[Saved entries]
━━━━━━━━

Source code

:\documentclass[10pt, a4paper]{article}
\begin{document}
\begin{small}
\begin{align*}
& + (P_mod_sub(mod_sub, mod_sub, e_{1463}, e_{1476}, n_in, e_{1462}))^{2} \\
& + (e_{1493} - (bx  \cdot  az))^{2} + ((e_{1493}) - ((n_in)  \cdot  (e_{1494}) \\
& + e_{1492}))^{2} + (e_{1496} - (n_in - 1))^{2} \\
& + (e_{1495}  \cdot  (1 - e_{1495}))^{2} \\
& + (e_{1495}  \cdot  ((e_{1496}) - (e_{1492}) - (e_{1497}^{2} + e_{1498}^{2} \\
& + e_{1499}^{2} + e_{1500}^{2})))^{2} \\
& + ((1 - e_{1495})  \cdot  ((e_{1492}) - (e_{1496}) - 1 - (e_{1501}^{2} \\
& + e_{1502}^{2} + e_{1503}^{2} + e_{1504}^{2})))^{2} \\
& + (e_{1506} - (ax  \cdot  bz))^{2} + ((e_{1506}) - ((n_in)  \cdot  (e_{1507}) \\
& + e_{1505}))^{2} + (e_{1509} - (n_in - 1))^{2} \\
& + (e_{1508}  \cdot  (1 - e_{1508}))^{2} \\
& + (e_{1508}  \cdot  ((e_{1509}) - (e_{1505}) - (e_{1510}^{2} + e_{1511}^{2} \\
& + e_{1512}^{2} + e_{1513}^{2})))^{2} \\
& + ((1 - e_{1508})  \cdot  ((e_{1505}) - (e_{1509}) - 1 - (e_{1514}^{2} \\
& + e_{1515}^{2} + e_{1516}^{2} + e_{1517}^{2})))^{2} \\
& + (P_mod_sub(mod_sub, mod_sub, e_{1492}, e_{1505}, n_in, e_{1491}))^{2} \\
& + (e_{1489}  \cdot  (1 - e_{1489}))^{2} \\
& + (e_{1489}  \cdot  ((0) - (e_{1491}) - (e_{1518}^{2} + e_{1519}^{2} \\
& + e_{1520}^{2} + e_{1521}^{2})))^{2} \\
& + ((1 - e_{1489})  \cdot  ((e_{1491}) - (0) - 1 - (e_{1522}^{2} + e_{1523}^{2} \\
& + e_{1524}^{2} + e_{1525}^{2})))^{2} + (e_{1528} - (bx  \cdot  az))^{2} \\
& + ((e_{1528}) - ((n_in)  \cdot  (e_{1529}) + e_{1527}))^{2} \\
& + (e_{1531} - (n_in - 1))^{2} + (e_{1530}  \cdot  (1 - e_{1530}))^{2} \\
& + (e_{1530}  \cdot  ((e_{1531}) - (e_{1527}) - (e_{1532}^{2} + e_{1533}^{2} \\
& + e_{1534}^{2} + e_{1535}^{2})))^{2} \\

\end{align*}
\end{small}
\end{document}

━━━━━━━━

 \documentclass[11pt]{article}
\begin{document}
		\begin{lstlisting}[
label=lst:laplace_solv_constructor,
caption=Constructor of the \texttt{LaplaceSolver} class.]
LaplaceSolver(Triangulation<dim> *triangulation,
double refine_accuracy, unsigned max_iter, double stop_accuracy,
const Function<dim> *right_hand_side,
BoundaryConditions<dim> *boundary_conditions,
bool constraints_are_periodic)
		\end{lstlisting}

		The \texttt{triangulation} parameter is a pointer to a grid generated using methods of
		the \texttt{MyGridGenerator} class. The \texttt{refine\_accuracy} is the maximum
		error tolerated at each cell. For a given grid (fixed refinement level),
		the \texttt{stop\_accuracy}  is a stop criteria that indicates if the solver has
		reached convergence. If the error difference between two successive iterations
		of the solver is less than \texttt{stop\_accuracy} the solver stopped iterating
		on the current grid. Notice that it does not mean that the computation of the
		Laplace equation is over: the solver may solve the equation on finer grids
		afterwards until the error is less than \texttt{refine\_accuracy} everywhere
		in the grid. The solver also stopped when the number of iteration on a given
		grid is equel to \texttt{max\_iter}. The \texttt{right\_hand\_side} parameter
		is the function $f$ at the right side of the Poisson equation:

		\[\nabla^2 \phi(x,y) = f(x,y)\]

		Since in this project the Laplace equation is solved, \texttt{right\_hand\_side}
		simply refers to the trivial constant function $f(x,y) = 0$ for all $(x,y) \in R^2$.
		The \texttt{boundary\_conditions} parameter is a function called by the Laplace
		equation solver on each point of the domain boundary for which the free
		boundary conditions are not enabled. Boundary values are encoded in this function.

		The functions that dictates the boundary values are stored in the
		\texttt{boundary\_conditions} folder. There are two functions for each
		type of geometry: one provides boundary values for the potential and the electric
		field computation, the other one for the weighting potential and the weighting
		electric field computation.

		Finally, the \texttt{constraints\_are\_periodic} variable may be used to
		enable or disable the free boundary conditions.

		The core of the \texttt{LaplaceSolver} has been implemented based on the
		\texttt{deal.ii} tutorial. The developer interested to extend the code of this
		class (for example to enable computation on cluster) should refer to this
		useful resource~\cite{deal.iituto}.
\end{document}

━━━━━━━━

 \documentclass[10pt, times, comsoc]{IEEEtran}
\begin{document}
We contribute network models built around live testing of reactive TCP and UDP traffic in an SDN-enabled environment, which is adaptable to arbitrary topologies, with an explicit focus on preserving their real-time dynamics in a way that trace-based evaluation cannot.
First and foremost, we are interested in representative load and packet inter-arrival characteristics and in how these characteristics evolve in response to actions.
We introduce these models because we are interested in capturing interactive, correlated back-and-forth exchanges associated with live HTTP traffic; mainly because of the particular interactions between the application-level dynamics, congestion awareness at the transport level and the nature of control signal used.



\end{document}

━━━━━━━━

• **What is being asked**:
Find "functions" in the preceding records. Copy each line that holds it.

• **Response box**:
		The functions that dictates the boundary values are stored in the
		\texttt{boundary\_conditions} folder. There are two functions for each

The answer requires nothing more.